Partagez vos fichiers sur un réseau Linux avec NFS

NFS est un protocole historique de partage de fichiers entre machines UNIX (famille de systèmes d’exploitation dont Linux et Mac OS X font partie). Si vous souhaitez partager des fichiers avec des clients Windows, le partage par Samba que nous verrons dans le prochain chapitre pourrait être plus adapté.

Vous allez utiliser NFS 4 qui apporte beaucoup d’améliorations par rapport aux versions précédentes. Une des plus notables est l’utilisation d’un port TCP unique et configurable là où les versions précédentes utilisaient plusieurs ports TCP, parfois alloués dynamiquement, ce qui rendait difficile l’utilisation de NFS avec un pare-feu.

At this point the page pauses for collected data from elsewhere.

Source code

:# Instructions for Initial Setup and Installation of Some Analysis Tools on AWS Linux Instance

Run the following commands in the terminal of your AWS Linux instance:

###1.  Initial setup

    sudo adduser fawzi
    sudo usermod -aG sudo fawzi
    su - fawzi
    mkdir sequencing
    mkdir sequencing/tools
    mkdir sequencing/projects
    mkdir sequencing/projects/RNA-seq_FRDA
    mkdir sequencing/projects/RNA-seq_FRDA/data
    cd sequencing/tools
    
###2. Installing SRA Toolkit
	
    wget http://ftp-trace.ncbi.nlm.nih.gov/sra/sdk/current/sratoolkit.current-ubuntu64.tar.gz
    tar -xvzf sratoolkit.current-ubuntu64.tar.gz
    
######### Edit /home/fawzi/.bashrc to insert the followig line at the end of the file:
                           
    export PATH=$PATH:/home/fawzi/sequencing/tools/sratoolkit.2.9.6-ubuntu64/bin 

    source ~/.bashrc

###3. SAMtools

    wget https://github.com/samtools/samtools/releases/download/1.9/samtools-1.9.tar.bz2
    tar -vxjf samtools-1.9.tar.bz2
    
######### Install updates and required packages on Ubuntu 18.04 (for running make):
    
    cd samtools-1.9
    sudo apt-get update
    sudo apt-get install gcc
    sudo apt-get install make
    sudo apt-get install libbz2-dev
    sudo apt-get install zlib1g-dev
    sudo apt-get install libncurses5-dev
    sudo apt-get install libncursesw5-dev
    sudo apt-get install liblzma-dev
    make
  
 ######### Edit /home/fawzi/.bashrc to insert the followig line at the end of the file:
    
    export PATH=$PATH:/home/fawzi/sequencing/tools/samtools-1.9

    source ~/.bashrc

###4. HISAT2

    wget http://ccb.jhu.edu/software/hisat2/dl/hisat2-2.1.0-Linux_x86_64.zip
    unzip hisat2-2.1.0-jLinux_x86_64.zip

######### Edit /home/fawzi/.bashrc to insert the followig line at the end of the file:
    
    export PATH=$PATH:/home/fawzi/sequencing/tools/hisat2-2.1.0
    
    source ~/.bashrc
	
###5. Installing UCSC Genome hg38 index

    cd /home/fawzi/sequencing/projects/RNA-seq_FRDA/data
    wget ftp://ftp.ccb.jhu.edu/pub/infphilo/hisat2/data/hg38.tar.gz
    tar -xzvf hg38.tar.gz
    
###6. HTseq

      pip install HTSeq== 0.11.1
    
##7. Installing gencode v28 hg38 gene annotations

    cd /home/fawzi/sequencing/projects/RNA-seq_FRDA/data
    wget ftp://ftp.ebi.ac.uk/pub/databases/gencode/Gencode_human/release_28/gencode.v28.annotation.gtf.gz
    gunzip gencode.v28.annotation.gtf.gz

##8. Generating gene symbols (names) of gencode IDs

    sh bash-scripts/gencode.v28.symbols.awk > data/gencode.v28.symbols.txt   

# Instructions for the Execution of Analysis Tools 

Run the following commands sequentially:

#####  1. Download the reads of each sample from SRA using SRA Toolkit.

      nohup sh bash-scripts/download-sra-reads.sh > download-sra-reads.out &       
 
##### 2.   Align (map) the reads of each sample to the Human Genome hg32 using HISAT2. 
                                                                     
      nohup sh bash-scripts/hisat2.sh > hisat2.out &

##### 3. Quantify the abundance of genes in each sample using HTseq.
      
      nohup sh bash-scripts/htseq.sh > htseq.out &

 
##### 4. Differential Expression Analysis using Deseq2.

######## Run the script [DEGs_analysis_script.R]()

Le serveur virtuel que vous avez monté n’a pas de pare-feu mais si c’était le cas, le port par défaut alloué à NFSv4 et qu’il faudrait ouvrir serait le port TCP 2049 entrant.

NFS est prévu pour fonctionner sur un réseau local. Vous ne devriez pas l’utiliser pour partager des fichiers sur internet sauf si vous passez par un VPN. Même dans ce cas, il y a souvent des solutions plus adaptées.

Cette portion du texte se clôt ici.